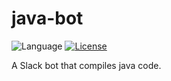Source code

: # java-bot
![Language](https://img.shields.io/badge/Langauge-JavaScript-yellow.svg) [![License](https://img.shields.io/badge/license-MIT-blue.svg)](./LICENSE.md)

A Slack bot that compiles java code.
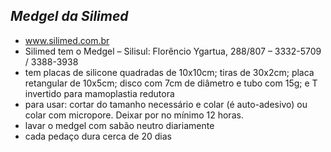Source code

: ## ***Medgel da Silimed***


- www.silimed.com.br  
- Silimed tem o Medgel – Silisul: Florêncio Ygartua, 288/807 – 3332-5709 / 3388-3938  
- tem placas de silicone quadradas de 10x10cm; tiras de 30x2cm; placa retangular de 10x5cm; disco com 7cm de diâmetro e tubo com 15g; e T invertido para mamoplastia redutora  
- para usar: cortar do tamanho necessário e colar (é auto-adesivo) ou colar com micropore. Deixar por no mínimo 12 horas.  
- lavar o medgel com sabão neutro diariamente  
- cada pedaço dura cerca de 20 dias

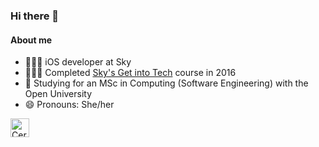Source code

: ### Hi there 👋

#### About me

- 👩🏼‍💻 iOS developer at Sky 
- 👩🏼‍🎓 Completed [Sky's Get into Tech](http://getintotech.sky.com/courses/get-into-tech/) course in 2016
- 🌱 Studying for an MSc in Computing (Software Engineering) with the Open University
- 😄 Pronouns: She/her


<a href="https://dev.to/ceri_anne_dev">
  <img src="https://d2fltix0v2e0sb.cloudfront.net/dev-badge.svg" alt="Ceri-anne's DEV Profile" height="30" width="30">
</a> 


<!--
**Ceri-anne/ceri-anne** is a ✨ _special_ ✨ repository because its `README.md` (this file) appears on your GitHub profile.

Here are some ideas to get you started:

- 🔭 I’m currently working on ...
- 🌱 I’m currently learning ...
- 👯 I’m looking to collaborate on ...
- 🤔 I’m looking for help with ...
- 💬 Ask me about ...
- 📫 How to reach me: ...
- 😄 Pronouns: ...
- ⚡ Fun fact: ...
-->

++++

• Instructions for the task: Exactly as they appear above, write out the line containing "### Hi there 👋" and each line that comes after it in the records.

• Solved exercise:
: ### Hi there 👋

#### About me

- 👩🏼‍💻 iOS developer at Sky 
- 👩🏼‍🎓 Completed [Sky's Get into Tech](http://getintotech.sky.com/courses/get-into-tech/) course in 2016
- 🌱 Studying for an MSc in Computing (Software Engineering) with the Open University
- 😄 Pronouns: She/her


<a href="https://dev.to/ceri_anne_dev">
  <img src="https://d2fltix0v2e0sb.cloudfront.net/dev-badge.svg" alt="Ceri-anne's DEV Profile" height="30" width="30">
</a> 


<!--
**Ceri-anne/ceri-anne** is a ✨ _special_ ✨ repository because its `README.md` (this file) appears on your GitHub profile.

Here are some ideas to get you started:

- 🔭 I’m currently working on ...
- 🌱 I’m currently learning ...
- 👯 I’m looking to collaborate on ...
- 🤔 I’m looking for help with ...
- 💬 Ask me about ...
- 📫 How to reach me: ...
- 😄 Pronouns: ...
- ⚡ Fun fact: ...
-->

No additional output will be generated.